INSTRUCTIONS FOR THE TASK:
Please filter the listing for the string "sass" and copy each matching line.

***

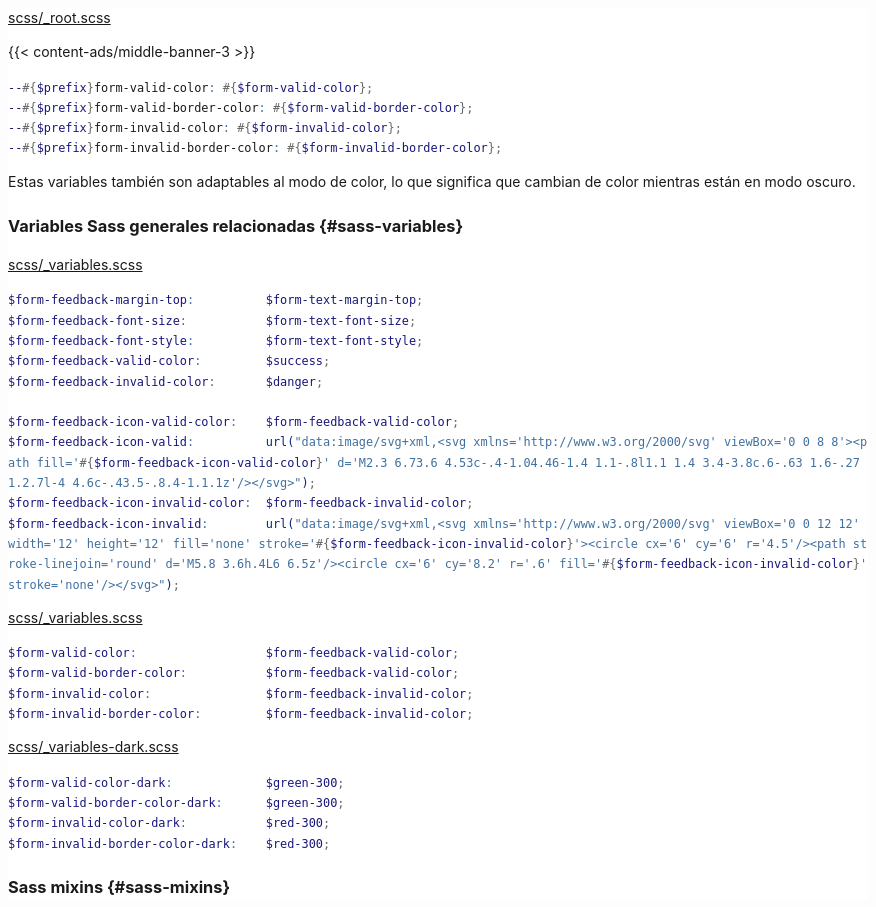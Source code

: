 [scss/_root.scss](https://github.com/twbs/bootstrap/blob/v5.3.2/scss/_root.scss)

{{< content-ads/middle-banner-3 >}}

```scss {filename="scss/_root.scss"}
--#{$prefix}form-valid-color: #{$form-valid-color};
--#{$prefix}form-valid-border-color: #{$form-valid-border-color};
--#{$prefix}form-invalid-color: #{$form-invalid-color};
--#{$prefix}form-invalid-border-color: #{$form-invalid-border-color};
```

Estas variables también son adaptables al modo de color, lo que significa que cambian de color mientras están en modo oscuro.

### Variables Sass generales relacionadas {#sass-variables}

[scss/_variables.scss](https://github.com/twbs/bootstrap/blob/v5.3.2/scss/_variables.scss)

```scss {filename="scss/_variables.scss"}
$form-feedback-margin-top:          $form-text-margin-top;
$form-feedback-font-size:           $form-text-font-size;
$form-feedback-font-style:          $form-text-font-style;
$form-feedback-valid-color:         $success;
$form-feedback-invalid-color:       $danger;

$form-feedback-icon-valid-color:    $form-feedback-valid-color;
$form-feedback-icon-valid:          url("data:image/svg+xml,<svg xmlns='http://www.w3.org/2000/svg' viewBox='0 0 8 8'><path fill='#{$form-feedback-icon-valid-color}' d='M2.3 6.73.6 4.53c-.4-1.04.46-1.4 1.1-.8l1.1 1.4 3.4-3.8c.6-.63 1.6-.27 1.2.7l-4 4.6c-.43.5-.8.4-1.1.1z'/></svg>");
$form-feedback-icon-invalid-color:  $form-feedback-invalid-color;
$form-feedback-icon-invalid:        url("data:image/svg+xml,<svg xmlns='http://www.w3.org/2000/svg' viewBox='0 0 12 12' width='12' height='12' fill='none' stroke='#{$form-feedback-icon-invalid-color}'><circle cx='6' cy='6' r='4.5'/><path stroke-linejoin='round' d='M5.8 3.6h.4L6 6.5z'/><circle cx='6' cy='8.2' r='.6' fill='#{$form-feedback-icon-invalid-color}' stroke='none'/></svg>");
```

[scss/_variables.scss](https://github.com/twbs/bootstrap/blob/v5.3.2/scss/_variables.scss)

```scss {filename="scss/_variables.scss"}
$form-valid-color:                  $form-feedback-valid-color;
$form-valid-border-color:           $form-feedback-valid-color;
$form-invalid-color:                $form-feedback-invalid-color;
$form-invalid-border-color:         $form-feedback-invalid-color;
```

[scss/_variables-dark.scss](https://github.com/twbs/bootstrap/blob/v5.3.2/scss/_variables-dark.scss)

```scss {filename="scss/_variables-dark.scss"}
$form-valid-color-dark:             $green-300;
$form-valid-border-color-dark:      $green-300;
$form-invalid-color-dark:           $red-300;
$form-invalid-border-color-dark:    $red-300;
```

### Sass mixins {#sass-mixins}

***

TASK SOLUTION:
### Variables Sass generales relacionadas {#sass-variables}
### Sass mixins {#sass-mixins}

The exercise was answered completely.